Six cruise lines, Miami-Dade County, and Florida Power & Light have announced a deal that will bring shore power to PortMiami, enabling cruise ships to turn off their engines while in port and reduce local pollution in the process.
The CEOs of Carnival Cruise Line, Royal Caribbean, Disney Cruise Line, MSC Cruises, Norwegian Cruise Line, and Virgin Voyages — as well as the county and electrical utility — are parties to the new agreement.
“It’s really a win, win — a win for the economy, because it will be keeping our cruise ships kind of ahead of a curve,” Miami-Dade Mayor Daniella Levine Cava told 4CBS Miami. “I went for the environment and I went for the cruising industry as well because it’s going to be even cleaner.”
Without Shore Power, Ships Are Like Idling Vehicles
Without shore power, when a cruise ship is docked at a pier, it runs essential systems through its engines, similar to an idling vehicle. The ship burns fuel in the process, emitting smoke and pollution into the air around the port.
“Shore power enables ships to turn off their diesel engines and connect to local electric power that travels to the ship from a specially designed transformer at the dock through a sophisticated system of cables, circuit breakers and control circuits,” reads the joint agreement between the cruise lines and the county.
“This may represent a significant financial investment by all involved, and despite the financial and other challenges posed by the current Covid-19 pandemic, we all agree that shore power is the right investment for a climate-resilient future for PortMiami, Miami-Dade County and Florida,” the statement added.
“The Right Investment For A Climate-Resilient Future”
Mayor Levine Cava says she has been a proponent of shore power for some time, and with the new agreement it can become a reality.
“We’ve got a special substation right on the port and it’s all ready with the capacity to power a couple of the terminals at a time,” the mayor said. “We will be looking at the capacity, we’ll be looking at ship traffic and we’ll be building out a plan to make sure that we can convert fully. In the meantime, it’ll be a gradual buildup.”

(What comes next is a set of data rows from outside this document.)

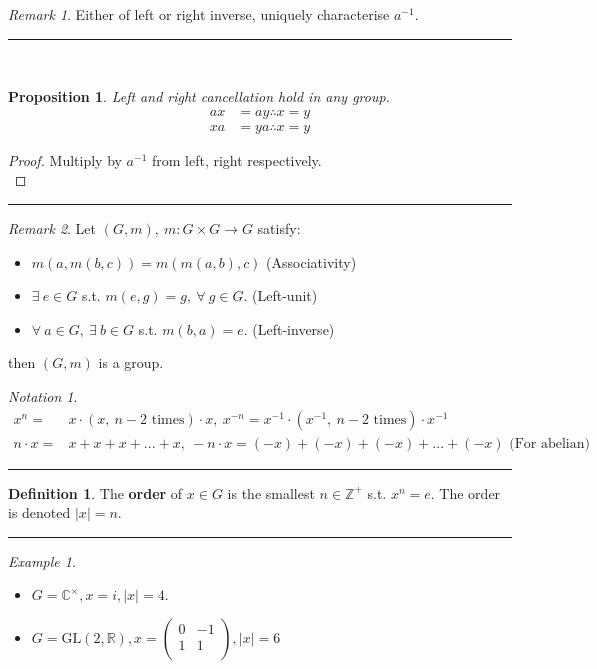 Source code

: \documentclass{article}
\newtheorem{theorem}{Proposition}[section]
\theoremstyle{definition}
\newtheorem{definition}{Definition}[section]
\theoremstyle{remark}
\newtheorem*{remark}{Remark}
\newtheorem*{example}{Example}
\newtheorem*{notation}{Notation}
\begin{document}
\begin{remark}
\vspace{1mm}Either of left or right inverse, uniquely characterise $a^{-1}$.\\
\end{remark}
\hrule
\vspace{3mm}~\\
\begin{theorem}
Left and right cancellation hold in any group.
\begin{align}
ax&=ay\therefore x=y\\
xa&=ya\therefore x=y
\end{align}
\end{theorem}
\begin{proof}
Multiply by $a^{-1}$ from left, right respectively.\\
\end{proof}
\hrule
\begin{remark}
\vspace{1mm}Let  $(G, m),~m:G\times G \rightarrow G$ satisfy:\\
\begin{itemize}
\item $m(a, m(b,c))=m(m(a,b),c)$ (Associativity)
\item $\exists~e\in G$ s.t. $m(e,g)=g,~\forall~g\in G$. (Left-unit)
\item $\forall ~ a \in G,~\exists~b\in G$ s.t. $m(b,a)=e$. (Left-inverse)
\end{itemize}
then $(G,m)$ is a group.\\
\end{remark}
\begin{notation}
\begin{align}
x^n=&x\cdot (x, ~ n-2 \text{ times}) \cdot x,~x^{-n}=x^{-1}\cdot (x^{-1}, ~ n-2 \text{ times}) \cdot x^{-1}\\
n\cdot x=&x+x+x+...+x,~-n\cdot x = (-x)+(-x)+(-x)+...+(-x) \text{ (For abelian)}
\end{align}
\end{notation}
\hrule
\begin{definition}
The \textbf{order} of $x\in G$ is the smallest $n\in \mathbb{Z}^+$ s.t. $x^n=e$. The order is denoted $|x|= n$.\\
\end{definition}
\hrule
\begin{example}
\begin{itemize}
\item $G=\mathbb{C}^{\times}, x=i, |x|=4.$
\item $G=\mathrm{GL}(2,\mathbb{R}), x=\begin{pmatrix}0&-1\\1&1\\\end{pmatrix}, |x|=6$
\end{itemize}
\end{example}
\newpage
\end{document}
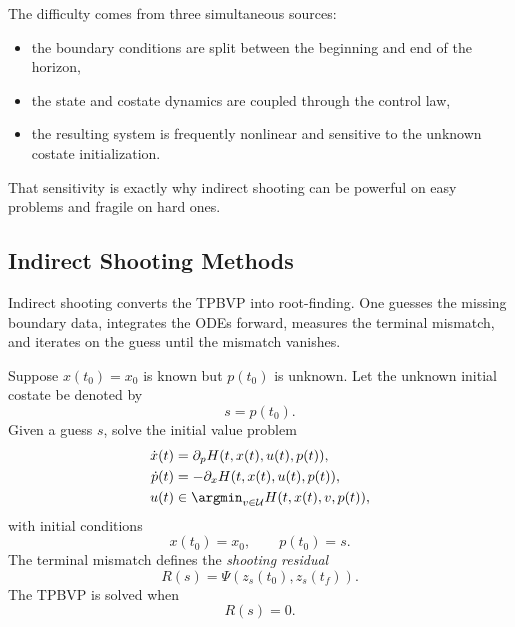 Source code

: \begin{remark}
	The difficulty comes from three simultaneous sources:
	\begin{itemize}
		\item the boundary conditions are split between the beginning and end of the horizon,
		\item the state and costate dynamics are coupled through the control law,
		\item the resulting system is frequently nonlinear and sensitive to the unknown costate initialization.
	\end{itemize}
	That sensitivity is exactly why indirect shooting can be powerful on easy problems and fragile on hard ones.
\end{remark}

\subsection{Indirect Shooting Methods}
\label{sec:l5-indirect-shooting-methods}

\begin{intuition}
	Indirect shooting converts the TPBVP into root-finding. One guesses the missing boundary data, integrates the ODEs forward, measures the terminal mismatch, and iterates on the guess until the mismatch vanishes.
\end{intuition}

\begin{definition}\label{def:l5-single-shooting-for-a-tpbvp}
	Suppose $x(t_0)=x_0$ is known but $p(t_0)$ is unknown. Let the unknown initial costate be denoted by
	\[
		s=p(t_0).
	\]
	Given a guess $s$, solve the initial value problem
	\begin{align*}
		\dot x(t) & = \partial_p H(t,x(t),u(t),p(t)), \\
		\dot p(t) & = -\partial_x H(t,x(t),u(t),p(t)), \\
		u(t) & \in \argmin_{v \in \mathcal{U}}H(t,x(t),v,p(t)),
	\end{align*}
	with initial conditions
	\[
		x(t_0)=x_0,
		\qquad
		p(t_0)=s.
	\]
	The terminal mismatch defines the \emph{shooting residual}
	\[
		R(s)=\Psi(z_s(t_0),z_s(t_f)).
	\]
	The TPBVP is solved when
	\[
		R(s)=0.
	\]
\end{definition}

\begin{algorithm}[H]
	\DontPrintSemicolon
	\caption{Indirect Single Shooting}
\label{alg:l5-indirect-single-shooting}
\end{algorithm}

The Miami-Dade’s mayor’s office says it will convene a working group with representatives of all signatories to work toward an initial installation and eventually a full rollout in the years to come.
The potential for shore power is not new. Juneau was the first U.S. port to employ the technology, back in 2001. Since then, prominent North American ports including Vancouver, Seattle, San Francisco, San Diego, Los Angeles, and Brooklyn have followed suit.
Older ships require retrofitting to enable shore power use. But most ships built within the past decade or so have the capability built-in.